Department of Pharmacy, The Second Xiangya Hospital, Central South University, Changsha, China.
Institute of Clinical Pharmacy, Central South University, Changsha, China.
Crit Care. 2023 Apr 28;27(1):164. doi: 10.1186/s13054-023-04448-z.
Polymyxin B is the first-line therapy for Carbapenem-resistant organism (CRO) nosocomial pneumonia. However, clinical data for its pharmacokinetic/pharmacodynamic (PK/PD) relationship are limited. This study aimed to investigate the relationship between polymyxin B exposure and efficacy for the treatment of CRO pneumonia in critically ill patients, and to optimize the individual dosing regimens.
Patients treated with polymyxin B for CRO pneumonia were enrolled. Blood samples were assayed using a validated high-performance liquid chromatography-tandem mass spectrometry method. Population PK analysis and Monte Carlo simulation were performed using Phoenix NLME software. Logistic regression analyses and receiver operating characteristic (ROC) curve were employed to identify the significant predictors and PK/PD indices of polymyxin B efficacy.
A total of 105 patients were included, and the population PK model was developed based on 295 plasma concentrations. AUC/MIC (AOR = 0.97, 95% CI 0.95-0.99, p = 0.009), daily dose (AOR = 0.98, 95% CI 0.97-0.99, p = 0.028), and combination of inhaled polymyxin B (AOR = 0.32, 95% CI 0.11-0.94, p = 0.039) were independent risk factors for polymyxin B efficacy. ROC curve showed that AUC/MIC is the most predictive PK/PD index of polymyxin B for the treatment of nosocomial pneumonia caused by CRO, and the optimal cutoff point value was 66.9 in patients receiving combination therapy with another antimicrobial. Model-based simulation suggests that the maintaining daily dose of 75 and 100 mg Q12 h could achieve ≥ 90% PTA of this clinical target at MIC values ≤ 0.5 and 1 mg/L, respectively. For patients unable to achieve the target concentration by intravenous administration, adjunctive inhalation of polymyxin B would be beneficial.
For CRO pneumonia, daily dose of 75 and 100 mg Q12 h was recommended for clinical efficacy.

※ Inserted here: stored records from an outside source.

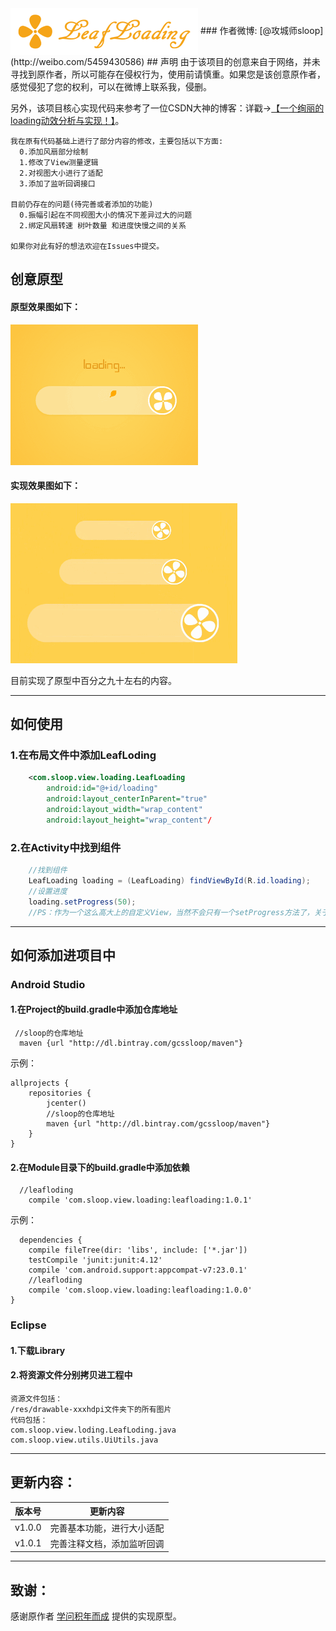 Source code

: <img src="https://github.com/GcsSloop/LeafLoading/blob/master/Art/title.png" width = "300" height = "75" alt="title" align=center />  
### 作者微博: [@攻城师sloop](http://weibo.com/5459430586)
## 声明
  由于该项目的创意来自于网络，并未寻找到原作者，所以可能存在侵权行为，使用前请慎重。如果您是该创意原作者，感觉侵犯了您的权利，可以在微博上联系我，侵删。
  
  另外，该项目核心实现代码来参考了一位CSDN大神的博客：详戳->[【一个绚丽的loading动效分析与实现！】](http://blog.csdn.net/tianjian4592/article/details/44538605)。
```
我在原有代码基础上进行了部分内容的修改，主要包括以下方面:
  0.添加风扇部分绘制
  1.修改了View测量逻辑
  2.对视图大小进行了适配
  3.添加了监听回调接口
  
目前仍存在的问题(待完善或者添加的功能)
  0.振幅引起在不同视图大小的情况下差异过大的问题
  2.绑定风扇转速 树叶数量 和进度快慢之间的关系

如果你对此有好的想法欢迎在Issues中提交。
```
  
  
## 创意原型

#### 原型效果图如下：
![LeafLoading](https://github.com/GcsSloop/LeafLoading/blob/master/Art/model.gif)
#### 实现效果图如下：
![LeafLoadingDemo](https://github.com/GcsSloop/LeafLoading/blob/master/Art/loadingTest.gif)

目前实现了原型中百分之九十左右的内容。

---
## 如何使用
### 1.在布局文件中添加LeafLoding
``` xml
    <com.sloop.view.loading.LeafLoading
        android:id="@+id/loading"
        android:layout_centerInParent="true"
        android:layout_width="wrap_content"
        android:layout_height="wrap_content"/
```
### 2.在Activity中找到组件
``` java
    //找到组件
    LeafLoading loading = (LeafLoading) findViewById(R.id.loading);
    //设置进度
    loading.setProgress(50);
    //PS：作为一个这么高大上的自定义View，当然不会只有一个setProgress方法了，关于其他用法，请看后续的说明文档
```

---
## 如何添加进项目中
### Android Studio
#### 1.在Project的build.gradle中添加仓库地址
```
 //sloop的仓库地址
  maven {url "http://dl.bintray.com/gcssloop/maven"}
```
示例：
```
allprojects {
    repositories {
        jcenter()
        //sloop的仓库地址
        maven {url "http://dl.bintray.com/gcssloop/maven"}
    }
}
```
#### 2.在Module目录下的build.gradle中添加依赖
```
  //leafloding
    compile 'com.sloop.view.loading:leafloading:1.0.1'
```
示例：
```
  dependencies {
    compile fileTree(dir: 'libs', include: ['*.jar'])
    testCompile 'junit:junit:4.12'
    compile 'com.android.support:appcompat-v7:23.0.1'
    //leafloding
    compile 'com.sloop.view.loading:leafloading:1.0.0'
}
```

### Eclipse
#### 1.下载Library
#### 2.将资源文件分别拷贝进工程中
```
资源文件包括：
/res/drawable-xxxhdpi文件夹下的所有图片
代码包括：
com.sloop.view.loding.LeafLoding.java
com.sloop.view.utils.UiUtils.java
```
---
## 更新内容：
版本号 | 更新内容
 ---   |  ---
v1.0.0 | 完善基本功能，进行大小适配
v1.0.1 | 完善注释文档，添加监听回调

---
## 致谢：
  感谢原作者 [学问积年而成](http://blog.csdn.net/tianjian4592?viewmode=list) 提供的实现原型。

Inhalation of polymyxin B is beneficial for patients who cannot achieve the target concentration by intravenous administration.
多粘菌素 B 是治疗碳青霉烯类耐药菌(CRO)医院获得性肺炎的一线治疗药物。然而,其药代动力学/药效学(PK/PD)关系的临床数据有限。本研究旨在探讨多粘菌素 B 暴露与治疗危重症患者 CRO 肺炎疗效之间的关系,并优化个体给药方案。
纳入接受多粘菌素 B 治疗 CRO 肺炎的患者。采用经验证的高效液相色谱-串联质谱法测定血样。采用 Phoenix NLME 软件进行群体 PK 分析和蒙特卡罗模拟。采用逻辑回归分析和受试者工作特征(ROC)曲线确定多粘菌素 B 疗效的显著预测因子和 PK/PD 指标。
共纳入 105 例患者,基于 295 个血浆浓度建立了群体 PK 模型。AUC/MIC(AOR=0.97,95%CI 0.95-0.99,p=0.009)、日剂量(AOR=0.98,95%CI 0.97-0.99,p=0.028)和吸入多粘菌素 B 联合治疗(AOR=0.32,95%CI 0.11-0.94,p=0.039)是多粘菌素 B 疗效的独立危险因素。ROC 曲线显示 AUC/MIC 是预测多粘菌素 B 治疗 CRO 医院获得性肺炎的最具预测性 PK/PD 指标,联合另一种抗菌药物治疗时的最佳截断值为 66.9。基于模型的模拟表明,在 MIC 值≤0.5 和 1mg/L 时,维持日剂量 75 和 100mg Q12h 可分别达到该临床目标的≥90%PTA。对于无法通过静脉给药达到目标浓度的患者,辅助吸入多粘菌素 B 可能有益。
对于 CRO 肺炎,推荐每日剂量 75 和 100mg Q12h 以获得临床疗效。对于无法通过静脉给药达到目标浓度的患者,吸入多粘菌素 B 有益。